As we've seen in the US, times are tough and we all have to make sacrifices to get through this recession. Finance-sector executives receiving record compensation may have to pay taxes at the already elite-friendly 1990 rates (if Congress can muster the courage to ask them to do that), while working class HIV-positive people with the bad luck to live in the wrong state are being asked to die quietly.
You see? Everyone's chipping in. It's that kind of can-do spirit that made this country great.

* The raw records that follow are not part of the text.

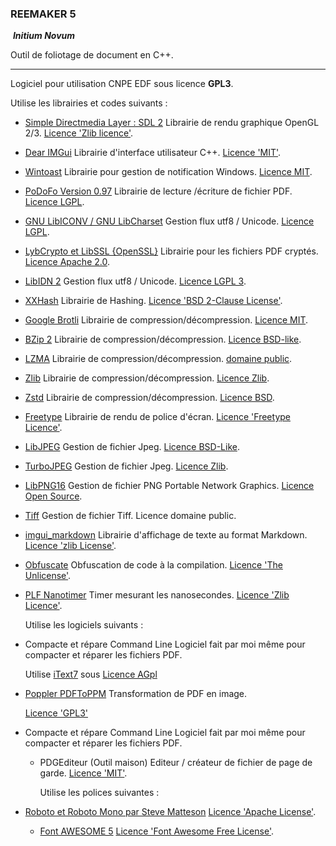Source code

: ### REEMAKER 5

​			***Initium Novum***

Outil de foliotage de document en C++.

------

Logiciel pour utilisation CNPE EDF sous licence **GPL3**.



Utilise les librairies et codes suivants :

  * [Simple Directmedia Layer : SDL 2](https://www.libsdl.org/index.php)
    Librairie de rendu graphique OpenGL 2/3.
    [Licence 'Zlib licence'](https://www.zlib.net/zlib_license.html).
    
  * [Dear IMGui](https://github.com/ocornut/imgui)
    Librairie d'interface utilisateur C++.
    [Licence 'MIT'](https://raw.githubusercontent.com/ocornut/imgui/master/LICENSE.txt).
    
  * [Wintoast](https://github.com/mohabouje/WinToast)
    Librairie pour gestion de notification Windows.
    [Licence MIT](https://raw.githubusercontent.com/mohabouje/WinToast/master/LICENSE.txt).
    
  * [PoDoFo Version 0.97](http://podofo.sourceforge.net)
    Librairie de lecture /écriture de fichier PDF.
    [Licence LGPL](http://www.gnu.org/copyleft/lesser.html).
    
  * [GNU LibICONV / GNU LibCharset](https://www.gnu.org/software/libiconv)
    Gestion flux utf8 / Unicode.
    [Licence LGPL](https://en.wikipedia.org/wiki/LGPL).
    
  * [LybCrypto et LibSSL {OpenSSL}](https://www.openssl.org/)
    Librairie pour les fichiers PDF cryptés.
    [Licence Apache 2.0](https://www.openssl.org/source/license.html).
    
  * [LibIDN 2](https://gitlab.com/libidn/libidn2)
    Gestion flux utf8 / Unicode.
    [Licence LGPL 3](https://gitlab.com/libidn/libidn2/-/raw/master/COPYING.LESSERv3).
    
  * [XXHash](https://github.com/Cyan4973/xxHash)
    Librairie de Hashing.
    [Licence 'BSD 2-Clause License'](https://raw.githubusercontent.com/Cyan4973/xxHash/dev/LICENSE).
    
  * [Google Brotli](https://github.com/google/brotli/)
    Librairie de compression/décompression.
    [Licence MIT](https://raw.githubusercontent.com/google/brotli/master/LICENSE).
    
  * [BZip 2](http://www.bzip.org/)
    Librairie de compression/décompression.
    [Licence BSD-like](https://en.wikipedia.org/wiki/BSD-like_license).
    
  * [LZMA](http://www.7-zip.org/sdk.html)
    Librairie de compression/décompression.
    [domaine public](http://www.7-zip.org/sdk.html).
    
  * [Zlib](https://www.zlib.net/)
    Librairie de compression/décompression.
    [Licence Zlib](https://www.zlib.net/zlib_license.html).
    
  * [Zstd](https://github.com/facebook/zstd)
    Librairie de compression/décompression.
    [Licence BSD](https://raw.githubusercontent.com/facebook/zstd/dev/LICENSE).
    
  * [Freetype](https://www.freetype.org/)
    Librairie de rendu de police d'écran.
    [Licence 'Freetype Licence'](https://gitlab.freedesktop.org/freetype/freetype/-/blob/master/docs/FTL.TXT).
    
  * [LibJPEG](http://libjpeg.sourceforge.net/)
    Gestion de fichier Jpeg.
    [Licence BSD-Like](https://en.wikipedia.org/wiki/Libjpeg).
    
  * [TurboJPEG](https://github.com/libjpeg-turbo/libjpeg-turbo)
    Gestion de fichier Jpeg.
    [Licence Zlib](https://opensource.org/licenses/Zlib).
    
  * [LibPNG16](http://www.libpng.org/pub/png/libpng.html)
    Gestion de fichier PNG Portable Network Graphics.
    [Licence Open Source](http://www.libpng.org/pub/png/src/libpng-LICENSE.txt).
    
  * [Tiff](https://gitlab.com/libtiff/libtiff)
    Gestion de fichier Tiff.
    Licence domaine public.
    
  * [imgui_markdown](https://github.com/juliettef/imgui_markdown/)
    Librairie d'affichage de texte au format Markdown.
    [Licence 'zlib License'](https://raw.githubusercontent.com/juliettef/imgui_markdown/master/License.txt/).
    
  * [Obfuscate](https://github.com/adamyaxley/Obfuscate/)
    Obfuscation de code à la compilation.
    [Licence 'The Unlicense'](https://raw.githubusercontent.com/adamyaxley/Obfuscate/master/LICENSE/).
    
  * [PLF Nanotimer](https://github.com/mattreecebentley/plf_nanotimer/)
    Timer mesurant les nanosecondes.
    [Licence 'Zlib Licence'](https://en.wikipedia.org/wiki/Zlib_License/).
    
    Utilise les logiciels suivants :
    
  * Compacte et répare Command Line
    Logiciel fait par moi même pour compacter et réparer les fichiers PDF.
    
    Utilise [iText7](https://itextpdf.com/en/products/itext-7/) sous [Licence AGpl](https://github.com/itext/itext7/blob/develop/LICENSE.md)
    
* [Poppler PDFToPPM](https://poppler.freedesktop.org)
  Transformation de PDF en image.

  [Licence 'GPL3'](https://gitlab.freedesktop.org/poppler/poppler#history-and-gpl-licensing)

* Compacte et répare Command Line
  Logiciel fait par moi même pour compacter et réparer les fichiers PDF.

  * PDGEditeur (Outil maison)
	Editeur / créateur de fichier de page de garde.
	[Licence 'MIT'](https://raw.githubusercontent.com/fmtlib/fmt/master/LICENSE.rst).
	
	Utilise les polices suivantes :
	
* [Roboto et Roboto Mono par Steve Matteson](https://github.com/google/fonts/tree/main/apache)
	[Licence 'Apache License'](https://github.com/google/fonts/blob/main/apache/roboto/LICENSE.txt).

  * [Font AWESOME 5](https://fontawesome.com/)
	[Licence 'Font Awesome Free License'](https://raw.githubusercontent.com/FortAwesome/Font-Awesome/master/LICENSE.txt).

But it's not just the US that's gotten on the austerity train as many countries seek to use this entirely man-made recession to justify unnecessary cuts to social services. Conservative UK prime minister David Cameron is getting criticized for cutting health services, especially those related to HIV/AIDS:
The Labour gay group countered that government cuts would "significantly squeeze" HIV funding and that "words of support for tackling HIV must be matched by action".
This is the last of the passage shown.